### WORK TO COMPLETE
In the entries that follow, find each line with the word "scene" and copy it.

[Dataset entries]
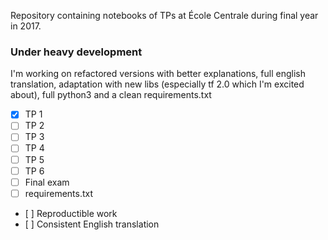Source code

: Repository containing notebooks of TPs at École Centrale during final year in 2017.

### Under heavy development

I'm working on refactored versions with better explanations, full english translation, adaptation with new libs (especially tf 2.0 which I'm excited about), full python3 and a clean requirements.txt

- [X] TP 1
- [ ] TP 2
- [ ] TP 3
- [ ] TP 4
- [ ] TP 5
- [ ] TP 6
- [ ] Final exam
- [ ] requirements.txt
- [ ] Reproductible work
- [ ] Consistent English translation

==

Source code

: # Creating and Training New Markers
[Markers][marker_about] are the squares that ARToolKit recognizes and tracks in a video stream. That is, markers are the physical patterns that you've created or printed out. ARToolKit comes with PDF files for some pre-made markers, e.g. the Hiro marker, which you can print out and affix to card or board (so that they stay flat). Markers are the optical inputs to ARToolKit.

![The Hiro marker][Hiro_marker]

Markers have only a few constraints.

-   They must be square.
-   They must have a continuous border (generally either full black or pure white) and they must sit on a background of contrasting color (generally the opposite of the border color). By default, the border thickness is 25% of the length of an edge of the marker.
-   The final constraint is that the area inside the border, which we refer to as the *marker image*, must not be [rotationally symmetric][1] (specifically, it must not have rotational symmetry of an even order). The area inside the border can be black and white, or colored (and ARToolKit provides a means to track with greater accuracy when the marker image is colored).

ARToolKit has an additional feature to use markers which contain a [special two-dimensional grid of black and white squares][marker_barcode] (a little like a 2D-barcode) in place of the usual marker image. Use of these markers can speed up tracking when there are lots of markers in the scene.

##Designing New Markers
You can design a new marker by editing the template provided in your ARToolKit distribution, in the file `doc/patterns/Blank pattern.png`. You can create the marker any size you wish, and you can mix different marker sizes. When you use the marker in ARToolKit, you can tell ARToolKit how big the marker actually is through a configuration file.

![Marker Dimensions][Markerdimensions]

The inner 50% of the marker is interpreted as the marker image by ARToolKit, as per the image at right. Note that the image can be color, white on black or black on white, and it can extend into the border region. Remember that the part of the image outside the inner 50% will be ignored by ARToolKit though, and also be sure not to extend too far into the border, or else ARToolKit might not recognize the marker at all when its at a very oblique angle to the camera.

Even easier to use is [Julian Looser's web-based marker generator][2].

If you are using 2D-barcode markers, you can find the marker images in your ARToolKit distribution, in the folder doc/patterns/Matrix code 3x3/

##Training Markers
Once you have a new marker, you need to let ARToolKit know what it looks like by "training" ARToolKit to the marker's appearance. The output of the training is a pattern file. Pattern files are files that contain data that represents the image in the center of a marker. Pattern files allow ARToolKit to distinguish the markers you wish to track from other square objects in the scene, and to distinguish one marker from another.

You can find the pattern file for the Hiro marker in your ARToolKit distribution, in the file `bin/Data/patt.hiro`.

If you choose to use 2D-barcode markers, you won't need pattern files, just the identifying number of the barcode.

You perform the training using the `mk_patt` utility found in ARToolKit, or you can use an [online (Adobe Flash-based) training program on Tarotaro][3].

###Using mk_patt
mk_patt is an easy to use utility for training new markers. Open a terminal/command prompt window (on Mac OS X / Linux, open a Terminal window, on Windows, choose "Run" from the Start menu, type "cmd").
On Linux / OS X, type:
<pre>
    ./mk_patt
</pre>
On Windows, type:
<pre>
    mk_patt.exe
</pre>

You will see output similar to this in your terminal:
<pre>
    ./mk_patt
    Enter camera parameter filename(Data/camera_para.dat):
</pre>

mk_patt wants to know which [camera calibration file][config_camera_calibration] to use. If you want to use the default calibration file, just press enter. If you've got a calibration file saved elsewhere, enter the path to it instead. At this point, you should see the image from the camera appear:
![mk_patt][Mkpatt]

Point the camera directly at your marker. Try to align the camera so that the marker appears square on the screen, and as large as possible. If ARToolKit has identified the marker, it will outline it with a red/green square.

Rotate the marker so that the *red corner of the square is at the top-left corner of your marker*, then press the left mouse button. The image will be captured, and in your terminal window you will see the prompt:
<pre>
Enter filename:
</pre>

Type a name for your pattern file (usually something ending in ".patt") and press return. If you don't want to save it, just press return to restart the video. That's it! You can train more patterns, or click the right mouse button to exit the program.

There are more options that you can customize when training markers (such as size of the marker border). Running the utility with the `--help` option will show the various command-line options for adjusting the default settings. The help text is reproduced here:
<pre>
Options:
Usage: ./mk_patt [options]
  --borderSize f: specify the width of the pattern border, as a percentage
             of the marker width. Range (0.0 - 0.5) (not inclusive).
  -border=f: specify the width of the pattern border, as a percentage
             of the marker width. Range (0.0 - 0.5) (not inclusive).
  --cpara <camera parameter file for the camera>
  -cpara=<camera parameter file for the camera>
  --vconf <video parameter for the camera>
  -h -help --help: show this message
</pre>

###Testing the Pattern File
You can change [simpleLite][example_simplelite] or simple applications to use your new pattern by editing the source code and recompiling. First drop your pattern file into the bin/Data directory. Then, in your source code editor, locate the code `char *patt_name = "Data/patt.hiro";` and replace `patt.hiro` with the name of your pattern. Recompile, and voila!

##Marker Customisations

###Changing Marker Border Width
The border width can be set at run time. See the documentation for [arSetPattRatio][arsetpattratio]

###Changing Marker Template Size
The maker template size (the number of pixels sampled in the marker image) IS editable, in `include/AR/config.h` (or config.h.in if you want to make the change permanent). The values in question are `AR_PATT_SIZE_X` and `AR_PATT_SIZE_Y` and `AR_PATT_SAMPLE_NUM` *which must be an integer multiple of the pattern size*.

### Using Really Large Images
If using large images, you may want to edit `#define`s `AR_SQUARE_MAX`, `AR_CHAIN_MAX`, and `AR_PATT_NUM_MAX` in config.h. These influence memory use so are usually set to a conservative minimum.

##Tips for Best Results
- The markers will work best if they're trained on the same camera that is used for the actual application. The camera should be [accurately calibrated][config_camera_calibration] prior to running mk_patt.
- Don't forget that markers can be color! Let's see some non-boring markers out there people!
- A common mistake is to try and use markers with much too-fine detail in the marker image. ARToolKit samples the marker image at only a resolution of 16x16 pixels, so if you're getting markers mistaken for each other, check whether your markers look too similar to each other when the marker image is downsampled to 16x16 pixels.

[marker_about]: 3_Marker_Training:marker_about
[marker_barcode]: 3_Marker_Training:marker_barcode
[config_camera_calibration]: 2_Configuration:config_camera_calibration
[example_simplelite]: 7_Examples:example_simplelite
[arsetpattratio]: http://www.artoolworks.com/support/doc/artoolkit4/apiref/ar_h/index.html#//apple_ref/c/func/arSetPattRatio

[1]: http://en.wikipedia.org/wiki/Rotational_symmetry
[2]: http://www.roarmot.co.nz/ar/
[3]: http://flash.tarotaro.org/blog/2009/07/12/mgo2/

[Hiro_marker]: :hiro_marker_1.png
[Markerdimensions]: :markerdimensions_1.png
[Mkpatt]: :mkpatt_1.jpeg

### EXERCISE SOLUTION
ARToolKit has an additional feature to use markers which contain a [special two-dimensional grid of black and white squares][marker_barcode] (a little like a 2D-barcode) in place of the usual marker image. Use of these markers can speed up tracking when there are lots of markers in the scene.
Once you have a new marker, you need to let ARToolKit know what it looks like by "training" ARToolKit to the marker's appearance. The output of the training is a pattern file. Pattern files are files that contain data that represents the image in the center of a marker. Pattern files allow ARToolKit to distinguish the markers you wish to track from other square objects in the scene, and to distinguish one marker from another.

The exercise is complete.